Electrical cardioversion was first introduced by Lown21 and is commonly used. Nevertheless, recent developments in the use of antiarrhythmic drugs have identified suitable drugs, especially class I and III antiarrhythmic agents. These are usually administered intravenously, especially for the cardioversion of acute AF, although oral loading is possible in occasional stable patients. The success rate for direct current (DC) cardioversion, using a synchronised electrical shock, is 80-90 per cent whereas the success rate for pharmacological cardioversion is in the range 40-90 per cent, depending on the type of agent used.22,23 Internal cardioversion, where an intracardiac electrode is placed within the heart for cardioversion, is a useful technique for patients resistant to transthoracic cardioversion, although the procedure is limited to specialised centres.24 The choice of the type of cardioversion depends on the speed with which cardioversion is warranted, underlying ischaemic heart disease, left ventricular function and the clinician's previous experience with either of the strategies.
Predictors of refractoriness to cardioversion or unsuccessful maintenance of sinus rhythm include the following: age, duration of arrhythmia, the presence of uncontrolled hypertension, structural heart disease (dilated impaired left ventricles, valve disease, etc) and other organic heart disease.22 Importantly, potential benefits of cardioversion of AF to sinus rhythm include improved cardiac haemodynamics at rest and exercise, improvement of symptoms and a possible reduction in the risk of stroke and the need for long-term anticoagulation.

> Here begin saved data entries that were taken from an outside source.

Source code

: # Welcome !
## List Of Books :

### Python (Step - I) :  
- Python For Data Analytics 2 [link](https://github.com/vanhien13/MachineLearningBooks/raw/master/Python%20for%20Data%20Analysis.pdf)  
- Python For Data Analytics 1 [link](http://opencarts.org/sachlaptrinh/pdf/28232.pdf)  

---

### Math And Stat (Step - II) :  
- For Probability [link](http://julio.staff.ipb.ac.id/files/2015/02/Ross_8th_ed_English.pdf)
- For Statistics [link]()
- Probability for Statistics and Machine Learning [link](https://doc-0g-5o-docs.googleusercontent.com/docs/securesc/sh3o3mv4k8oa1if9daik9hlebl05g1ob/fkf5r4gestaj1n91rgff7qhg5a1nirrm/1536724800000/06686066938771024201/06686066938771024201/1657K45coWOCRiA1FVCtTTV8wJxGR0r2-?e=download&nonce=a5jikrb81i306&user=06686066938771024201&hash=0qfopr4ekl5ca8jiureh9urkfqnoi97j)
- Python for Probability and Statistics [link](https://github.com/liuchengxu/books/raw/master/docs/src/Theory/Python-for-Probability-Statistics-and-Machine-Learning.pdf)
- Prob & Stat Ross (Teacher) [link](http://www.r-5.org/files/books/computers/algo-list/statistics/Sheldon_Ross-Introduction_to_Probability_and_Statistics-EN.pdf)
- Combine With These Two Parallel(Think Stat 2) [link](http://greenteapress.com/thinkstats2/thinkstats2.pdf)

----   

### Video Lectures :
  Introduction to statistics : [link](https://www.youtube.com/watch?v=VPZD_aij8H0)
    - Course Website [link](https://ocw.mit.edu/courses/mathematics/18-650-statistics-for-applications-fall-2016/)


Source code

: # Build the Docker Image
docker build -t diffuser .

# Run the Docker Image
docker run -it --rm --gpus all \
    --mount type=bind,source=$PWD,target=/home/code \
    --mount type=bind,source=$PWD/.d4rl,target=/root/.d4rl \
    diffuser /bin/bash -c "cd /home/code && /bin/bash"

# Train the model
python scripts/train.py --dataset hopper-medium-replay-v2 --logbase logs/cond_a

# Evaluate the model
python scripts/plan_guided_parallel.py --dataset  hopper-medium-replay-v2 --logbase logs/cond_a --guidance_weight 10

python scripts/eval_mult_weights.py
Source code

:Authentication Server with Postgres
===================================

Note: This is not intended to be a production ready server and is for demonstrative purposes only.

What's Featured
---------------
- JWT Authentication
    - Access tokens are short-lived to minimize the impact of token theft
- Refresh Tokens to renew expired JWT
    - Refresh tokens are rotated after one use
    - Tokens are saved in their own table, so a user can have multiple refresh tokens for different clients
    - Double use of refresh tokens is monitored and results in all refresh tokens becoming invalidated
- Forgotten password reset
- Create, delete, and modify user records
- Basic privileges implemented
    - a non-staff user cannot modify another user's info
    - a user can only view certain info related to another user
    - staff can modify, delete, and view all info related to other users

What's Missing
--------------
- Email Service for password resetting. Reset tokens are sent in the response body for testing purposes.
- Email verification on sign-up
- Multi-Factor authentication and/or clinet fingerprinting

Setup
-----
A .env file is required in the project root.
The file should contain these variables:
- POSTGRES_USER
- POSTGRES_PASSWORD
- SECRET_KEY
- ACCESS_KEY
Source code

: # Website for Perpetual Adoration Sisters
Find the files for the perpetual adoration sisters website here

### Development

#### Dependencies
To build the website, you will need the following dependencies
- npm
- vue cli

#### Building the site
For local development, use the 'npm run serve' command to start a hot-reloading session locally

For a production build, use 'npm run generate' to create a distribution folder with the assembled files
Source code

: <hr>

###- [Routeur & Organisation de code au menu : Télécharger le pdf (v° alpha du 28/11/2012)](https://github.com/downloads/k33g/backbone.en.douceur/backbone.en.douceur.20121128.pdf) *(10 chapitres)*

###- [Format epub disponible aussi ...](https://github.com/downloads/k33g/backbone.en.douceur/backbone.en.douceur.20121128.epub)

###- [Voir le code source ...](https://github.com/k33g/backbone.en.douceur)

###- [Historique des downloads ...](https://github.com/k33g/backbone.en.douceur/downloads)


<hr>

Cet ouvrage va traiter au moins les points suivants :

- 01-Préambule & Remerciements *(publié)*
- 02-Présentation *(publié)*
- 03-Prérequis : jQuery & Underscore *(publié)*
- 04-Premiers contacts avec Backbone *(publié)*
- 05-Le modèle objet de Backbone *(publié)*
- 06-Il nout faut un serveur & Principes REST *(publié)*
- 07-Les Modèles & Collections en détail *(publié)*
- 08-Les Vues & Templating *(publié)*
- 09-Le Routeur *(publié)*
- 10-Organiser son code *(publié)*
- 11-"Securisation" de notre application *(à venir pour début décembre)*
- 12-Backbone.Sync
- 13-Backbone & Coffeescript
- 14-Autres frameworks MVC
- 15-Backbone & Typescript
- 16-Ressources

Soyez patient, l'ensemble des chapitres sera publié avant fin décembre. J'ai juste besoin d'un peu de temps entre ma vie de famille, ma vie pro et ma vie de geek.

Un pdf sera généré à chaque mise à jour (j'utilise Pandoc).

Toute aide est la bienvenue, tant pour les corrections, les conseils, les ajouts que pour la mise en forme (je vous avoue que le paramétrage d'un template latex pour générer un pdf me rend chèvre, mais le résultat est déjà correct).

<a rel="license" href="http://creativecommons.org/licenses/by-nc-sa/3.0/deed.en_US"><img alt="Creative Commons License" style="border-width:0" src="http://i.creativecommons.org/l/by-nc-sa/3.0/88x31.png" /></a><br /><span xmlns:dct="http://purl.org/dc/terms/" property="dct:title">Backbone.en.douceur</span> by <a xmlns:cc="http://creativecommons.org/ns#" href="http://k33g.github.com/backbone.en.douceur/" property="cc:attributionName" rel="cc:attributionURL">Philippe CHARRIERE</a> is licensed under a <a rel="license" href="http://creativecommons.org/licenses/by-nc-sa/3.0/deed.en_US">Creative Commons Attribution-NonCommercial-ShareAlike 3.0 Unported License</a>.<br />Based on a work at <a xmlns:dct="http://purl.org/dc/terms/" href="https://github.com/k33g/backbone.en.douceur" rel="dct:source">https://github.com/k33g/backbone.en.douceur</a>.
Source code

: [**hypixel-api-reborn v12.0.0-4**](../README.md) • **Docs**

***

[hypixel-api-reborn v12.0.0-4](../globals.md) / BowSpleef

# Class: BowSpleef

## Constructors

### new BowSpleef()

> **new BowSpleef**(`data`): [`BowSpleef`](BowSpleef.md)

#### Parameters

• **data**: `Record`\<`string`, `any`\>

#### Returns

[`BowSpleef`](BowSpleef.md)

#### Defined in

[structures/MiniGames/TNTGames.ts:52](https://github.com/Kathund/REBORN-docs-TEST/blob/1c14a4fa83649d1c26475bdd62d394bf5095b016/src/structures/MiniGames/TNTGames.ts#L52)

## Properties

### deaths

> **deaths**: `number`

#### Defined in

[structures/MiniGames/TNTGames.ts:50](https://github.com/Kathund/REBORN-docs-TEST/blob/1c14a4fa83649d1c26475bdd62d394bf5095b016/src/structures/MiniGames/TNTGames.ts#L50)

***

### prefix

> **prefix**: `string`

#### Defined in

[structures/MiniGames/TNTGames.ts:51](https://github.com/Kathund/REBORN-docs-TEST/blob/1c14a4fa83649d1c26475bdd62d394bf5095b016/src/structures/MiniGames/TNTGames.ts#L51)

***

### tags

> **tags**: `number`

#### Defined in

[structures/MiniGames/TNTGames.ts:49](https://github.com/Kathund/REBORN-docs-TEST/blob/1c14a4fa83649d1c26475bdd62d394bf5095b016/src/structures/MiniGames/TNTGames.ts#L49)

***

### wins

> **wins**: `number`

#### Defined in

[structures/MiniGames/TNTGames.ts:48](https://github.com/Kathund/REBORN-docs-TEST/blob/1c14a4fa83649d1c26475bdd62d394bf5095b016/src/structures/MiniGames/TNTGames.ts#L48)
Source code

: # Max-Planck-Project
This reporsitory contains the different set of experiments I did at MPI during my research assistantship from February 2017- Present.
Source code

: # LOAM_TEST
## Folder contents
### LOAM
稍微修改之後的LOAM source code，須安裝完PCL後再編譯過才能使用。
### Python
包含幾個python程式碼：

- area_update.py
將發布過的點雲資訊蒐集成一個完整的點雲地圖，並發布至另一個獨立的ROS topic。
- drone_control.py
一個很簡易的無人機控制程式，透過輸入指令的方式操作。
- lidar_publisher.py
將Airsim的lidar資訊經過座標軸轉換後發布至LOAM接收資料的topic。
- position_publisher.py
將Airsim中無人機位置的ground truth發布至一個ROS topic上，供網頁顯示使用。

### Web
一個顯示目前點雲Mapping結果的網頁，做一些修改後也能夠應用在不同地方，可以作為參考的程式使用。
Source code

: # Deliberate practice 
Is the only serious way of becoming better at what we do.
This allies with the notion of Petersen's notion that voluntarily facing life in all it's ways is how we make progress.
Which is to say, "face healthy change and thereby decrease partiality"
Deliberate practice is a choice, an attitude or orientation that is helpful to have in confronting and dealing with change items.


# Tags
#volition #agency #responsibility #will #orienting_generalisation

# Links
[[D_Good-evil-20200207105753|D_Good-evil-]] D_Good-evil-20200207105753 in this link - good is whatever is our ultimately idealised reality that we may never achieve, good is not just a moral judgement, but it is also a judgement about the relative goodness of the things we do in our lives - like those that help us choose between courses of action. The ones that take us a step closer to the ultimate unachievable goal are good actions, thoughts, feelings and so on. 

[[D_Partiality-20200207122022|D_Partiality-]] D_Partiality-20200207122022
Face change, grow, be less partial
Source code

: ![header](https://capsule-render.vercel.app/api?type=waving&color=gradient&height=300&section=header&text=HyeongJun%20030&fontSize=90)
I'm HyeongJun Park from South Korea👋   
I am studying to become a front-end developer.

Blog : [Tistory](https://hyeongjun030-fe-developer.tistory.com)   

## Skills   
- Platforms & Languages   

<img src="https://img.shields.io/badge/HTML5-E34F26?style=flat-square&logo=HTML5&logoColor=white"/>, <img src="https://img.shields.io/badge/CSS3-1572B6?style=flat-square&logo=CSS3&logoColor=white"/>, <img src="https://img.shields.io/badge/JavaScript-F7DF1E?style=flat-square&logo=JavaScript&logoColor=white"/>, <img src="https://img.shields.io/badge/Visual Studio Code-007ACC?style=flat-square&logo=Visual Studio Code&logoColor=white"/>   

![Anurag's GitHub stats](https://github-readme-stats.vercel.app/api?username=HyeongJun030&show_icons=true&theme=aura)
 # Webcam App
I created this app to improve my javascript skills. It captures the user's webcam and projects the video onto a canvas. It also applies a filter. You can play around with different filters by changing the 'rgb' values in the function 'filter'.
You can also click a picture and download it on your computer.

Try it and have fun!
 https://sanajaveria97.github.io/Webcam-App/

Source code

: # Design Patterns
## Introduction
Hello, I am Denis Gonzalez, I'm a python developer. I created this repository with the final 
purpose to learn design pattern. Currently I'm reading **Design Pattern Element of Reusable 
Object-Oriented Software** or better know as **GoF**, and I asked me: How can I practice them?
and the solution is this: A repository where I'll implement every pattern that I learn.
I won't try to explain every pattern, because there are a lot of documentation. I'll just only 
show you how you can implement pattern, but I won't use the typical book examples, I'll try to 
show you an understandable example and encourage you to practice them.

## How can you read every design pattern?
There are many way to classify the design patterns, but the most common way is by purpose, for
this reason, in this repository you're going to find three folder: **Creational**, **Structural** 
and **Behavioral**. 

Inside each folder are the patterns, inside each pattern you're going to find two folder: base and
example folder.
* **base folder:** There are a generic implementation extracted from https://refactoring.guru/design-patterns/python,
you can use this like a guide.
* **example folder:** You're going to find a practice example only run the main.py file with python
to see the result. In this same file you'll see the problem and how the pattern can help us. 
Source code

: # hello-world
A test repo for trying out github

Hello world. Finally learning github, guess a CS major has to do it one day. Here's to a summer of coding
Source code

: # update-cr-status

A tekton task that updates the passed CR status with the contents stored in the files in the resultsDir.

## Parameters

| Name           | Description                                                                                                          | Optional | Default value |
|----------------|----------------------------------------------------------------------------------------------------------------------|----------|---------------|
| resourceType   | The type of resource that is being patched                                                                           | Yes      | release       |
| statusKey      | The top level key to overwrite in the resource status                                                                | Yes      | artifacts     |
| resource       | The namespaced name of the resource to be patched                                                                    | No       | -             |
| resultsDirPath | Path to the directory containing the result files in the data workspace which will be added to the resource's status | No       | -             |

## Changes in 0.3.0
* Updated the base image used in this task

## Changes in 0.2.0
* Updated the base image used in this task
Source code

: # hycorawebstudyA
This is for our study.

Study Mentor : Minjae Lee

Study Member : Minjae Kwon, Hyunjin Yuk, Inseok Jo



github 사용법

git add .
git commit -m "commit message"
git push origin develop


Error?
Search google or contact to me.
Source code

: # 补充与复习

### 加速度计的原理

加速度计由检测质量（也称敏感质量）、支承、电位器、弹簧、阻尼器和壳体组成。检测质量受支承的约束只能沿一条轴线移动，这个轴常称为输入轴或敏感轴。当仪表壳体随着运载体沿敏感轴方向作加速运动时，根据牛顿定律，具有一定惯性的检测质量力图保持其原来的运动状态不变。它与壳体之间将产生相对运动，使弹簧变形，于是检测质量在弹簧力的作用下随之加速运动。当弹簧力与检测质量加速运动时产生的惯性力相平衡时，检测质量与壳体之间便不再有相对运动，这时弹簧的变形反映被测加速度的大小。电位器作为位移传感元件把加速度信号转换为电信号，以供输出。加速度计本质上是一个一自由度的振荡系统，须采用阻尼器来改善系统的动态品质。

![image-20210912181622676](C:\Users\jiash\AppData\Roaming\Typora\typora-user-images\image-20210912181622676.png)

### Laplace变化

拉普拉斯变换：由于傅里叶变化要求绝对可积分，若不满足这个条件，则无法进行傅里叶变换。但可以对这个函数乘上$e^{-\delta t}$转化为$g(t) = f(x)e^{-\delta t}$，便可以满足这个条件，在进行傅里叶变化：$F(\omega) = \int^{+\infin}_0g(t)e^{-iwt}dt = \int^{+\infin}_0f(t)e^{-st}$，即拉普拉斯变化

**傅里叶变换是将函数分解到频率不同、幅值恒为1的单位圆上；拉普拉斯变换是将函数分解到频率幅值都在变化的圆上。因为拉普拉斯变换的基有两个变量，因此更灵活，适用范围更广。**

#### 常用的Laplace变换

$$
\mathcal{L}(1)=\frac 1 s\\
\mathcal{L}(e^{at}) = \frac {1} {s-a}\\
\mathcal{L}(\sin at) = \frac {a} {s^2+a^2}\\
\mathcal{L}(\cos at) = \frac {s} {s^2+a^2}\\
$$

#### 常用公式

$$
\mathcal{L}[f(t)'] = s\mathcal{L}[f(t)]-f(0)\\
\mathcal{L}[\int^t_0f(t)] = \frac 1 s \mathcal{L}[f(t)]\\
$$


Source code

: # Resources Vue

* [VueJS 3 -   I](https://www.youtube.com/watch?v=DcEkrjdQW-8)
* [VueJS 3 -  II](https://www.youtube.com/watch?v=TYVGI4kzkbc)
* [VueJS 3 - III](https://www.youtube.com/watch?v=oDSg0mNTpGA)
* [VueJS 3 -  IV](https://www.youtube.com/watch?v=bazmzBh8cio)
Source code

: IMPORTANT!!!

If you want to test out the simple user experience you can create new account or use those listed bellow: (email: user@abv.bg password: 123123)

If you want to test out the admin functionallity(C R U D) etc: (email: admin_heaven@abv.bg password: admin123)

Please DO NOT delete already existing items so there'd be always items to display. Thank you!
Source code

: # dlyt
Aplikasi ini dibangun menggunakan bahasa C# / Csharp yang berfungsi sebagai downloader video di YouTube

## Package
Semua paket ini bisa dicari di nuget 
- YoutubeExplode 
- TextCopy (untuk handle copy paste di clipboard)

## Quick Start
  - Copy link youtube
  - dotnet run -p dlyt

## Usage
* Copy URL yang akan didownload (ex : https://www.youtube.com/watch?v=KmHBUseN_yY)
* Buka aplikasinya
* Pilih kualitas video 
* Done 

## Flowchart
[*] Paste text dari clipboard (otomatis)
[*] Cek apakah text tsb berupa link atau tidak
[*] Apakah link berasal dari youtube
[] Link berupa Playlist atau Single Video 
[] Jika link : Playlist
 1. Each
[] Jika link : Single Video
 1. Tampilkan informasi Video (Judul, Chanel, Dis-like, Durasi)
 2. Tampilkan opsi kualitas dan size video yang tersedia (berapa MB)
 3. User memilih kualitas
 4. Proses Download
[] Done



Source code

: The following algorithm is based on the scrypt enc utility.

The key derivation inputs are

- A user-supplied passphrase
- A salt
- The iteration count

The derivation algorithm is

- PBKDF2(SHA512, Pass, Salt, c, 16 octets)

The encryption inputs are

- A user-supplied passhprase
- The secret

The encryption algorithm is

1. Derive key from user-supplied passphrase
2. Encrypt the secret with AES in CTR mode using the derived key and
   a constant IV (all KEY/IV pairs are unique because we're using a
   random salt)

Permanent AF and rate control In permanent AF, the effective management strategy should be heart rate control and appropriate use of antithrombotic therapy. Heart rate control can be achieved using pharmacological and non-pharmacological methods. The latter has seen many advances in the fields of electrophysiology and pacemakers.
The definition of adequate heart rate control in AF is still subject to much debate. Optimal heart rate control during AF is probably that at which cardiac output is most optimal. One definition for heart rate control in AF is when the ventricular response rate ranges from 60 to 80 bpm at rest and between 90 and 115 bpm during moderate exercise. However, the recent Royal College of Physicians of Edinburgh consensus conference on atrial fibrillation suggested that, for adequate heart rate control, the ventricular rate needs to be under 90 bpm at rest and under 180 bpm during exercise.25
Various pharmacological agents are used for satisfactory ventricular rate control. Digoxin is the commonest drug for heart rate control in AF, acting primarily by vagotonic inhibition of atrioventricular nodal conduction. While effective for rate control at rest, digoxin is less effective for rate control than the beta-blockers or rate-limiting calcium channel blockers, and is less likely to control the ventricular rate during pyrexia, stress and exercise (when vagal tone is low and sympathetic tone is high).26 Digoxin has little or no ability to terminate the arrhythmia, and often does not slow the heart rate with recurrent AF.
Beta-blockers, such as propranolol, atenolol, metoprolol or esmolol, can be valuable for heart rate control for AF in specific settings. Beta-blockers prevent the effects of sympathetic tone, decrease the resting heart rate and blunt the heart rate response to exercise, but may also reduce exercise tolerance. Beta-blockers are superior to the use of digoxin alone, but may be used in combination with digoxin and/or calcium channel blockers (not verapamil) in chronic AF.27
Non-dihydropyridine calcium channel blockers, such as verapamil or diltiazem, both of which increase refractoriness and slow conduction in the AV node, are effective agents for heart rate control. These can be administered intravenously in the emergency setting but the negative inotropic effect, particularly with verapamil, requires their cautious use in heart failure. Both agents rarely cardiovert AF to sinus rhythm.
The class III agent amiodarone is effective in controlling the ventricular rate in AF and flutter, and should be considered, especially in patients intolerant of other agents. Amiodarone is also quite effective in the prevention of paroxysms of AF and the long-term maintenance of sinus rhythm after successful cardioversion. Rate control is achieved with amiodarone via its sympatholytic and calcium channel blocking properties, which depress atrio-ventricular conduction.
Class I agents are not usually advocated for heart rate control of chronic AF. Indeed, class Ia agents such as quinidine may even increase atrio-ventricular conduction due to their anticholinergic effects.

Antithrombotic therapy

Patients with permanent AF are at increased risk of stroke and thromboembolism and should thus be considered for antithrombotic therapy, in the absence of contraindications. In a recent meta-analysis of antithrombotic therapy in AF, the use of anticoagulation was shown to reduce the risk of stroke by 62 per cent (95 per cent confidence intervals [CI] 48-72 per cent), while aspirin reduces the risk by 22 per cent (95 per cent CI 2-38 per cent).28
The risk of stroke and thromboembolism is not uniform and certain clinical and echocardiographic factors can identify patients with AF who are at high risk, who would benefit most from anticoagulation. By contrast, low risk patients with AF, which include patients with lone AF, can be treated with aspirin. This topic is considered in greater detail in the third article of this series.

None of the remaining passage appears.